As the coronavirus continues to unfold, Donald Trump has been providing daily updates on how his administration is managing it. While there is still no vaccine, the president did mention on Thursday two medications that are showing particular promise as possible treatments, Breitbart reports.
Chloroquine phosphate has been used for decades as an anti-malaria drug, but a recent French study found that it had efficacy in treating the illness, according to the Wall Street Journal.
“We’re going to be able to make that drug available almost immediately,” the president told reporters of choloroquine during a Thursday press conference.
“The nice part is it’s been around for a long time, so we know that if things don’t go as planned, it’s not going to kill anybody,” he emphasized.

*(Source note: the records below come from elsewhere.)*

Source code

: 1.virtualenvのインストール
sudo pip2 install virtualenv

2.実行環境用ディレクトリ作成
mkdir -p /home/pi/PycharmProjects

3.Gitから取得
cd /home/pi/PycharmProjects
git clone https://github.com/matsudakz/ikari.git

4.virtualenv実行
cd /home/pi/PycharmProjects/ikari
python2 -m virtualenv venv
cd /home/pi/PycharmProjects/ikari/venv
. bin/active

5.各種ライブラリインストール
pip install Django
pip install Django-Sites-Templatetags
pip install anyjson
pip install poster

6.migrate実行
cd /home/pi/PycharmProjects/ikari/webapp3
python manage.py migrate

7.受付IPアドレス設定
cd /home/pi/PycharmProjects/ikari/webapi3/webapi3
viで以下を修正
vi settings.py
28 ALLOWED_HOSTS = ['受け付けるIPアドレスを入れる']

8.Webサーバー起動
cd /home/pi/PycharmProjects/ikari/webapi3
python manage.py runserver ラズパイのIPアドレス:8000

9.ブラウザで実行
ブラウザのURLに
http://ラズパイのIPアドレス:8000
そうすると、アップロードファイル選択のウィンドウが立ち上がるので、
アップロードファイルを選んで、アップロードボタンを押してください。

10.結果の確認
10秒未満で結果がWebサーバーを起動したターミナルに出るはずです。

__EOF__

Encouraging treatment news
Dr. Vas Bailey holds a Ph.D. in biomedical engineering from the Johns Hopkins School of Medicine, and he agrees with Trump’s assessment.
“I don’t see Trump’s willingness to jump into humans quickly (to test the drug) as a panicked response,” CNBC quoted Baily as saying.
“It could be a potentially efficient way of using real-world evidence to help us triage which of these safe drugs will work in alleviating symptoms and treating COVID-19,” he added. Pharmaceutical giant Bayer AG also announced on Thursday that it would be donating 3 million units of chloroquine phosphate-containing tablets to the federal government.
In addition to chloroquine, Trump also mentioned an anti-viral drug called Remdesivir. Produced by Gilead, the president spoke of “very, very encouraging early results” in early use of the drug in the treatment of coronavirus patients.
“I think it’s going to be very promising. It could be a game-changer,” he said. “And maybe not. Based on what I see, it could be a game-changer. They’re very powerful.”
Regulatory hurdles remain
U.S. Food and Drug Administration (FDA) Commissioner Stephan Hahn explained that, at present, neither drug has been approved for use in treating COVID-19 and would only be provided for “compassionate use.”
The FDA defines “compassionate use” as the administration of experimental drugs to “a patient with an immediately life-threatening condition or serious disease or condition to gain access to an investigational medical product for treatment outside of clinical trials when no comparable or satisfactory alternative therapy options are available.”
“We need to make sure this sea of new treatments will get the right drug to the right patient at the right dosage at the right time,” Hahn said.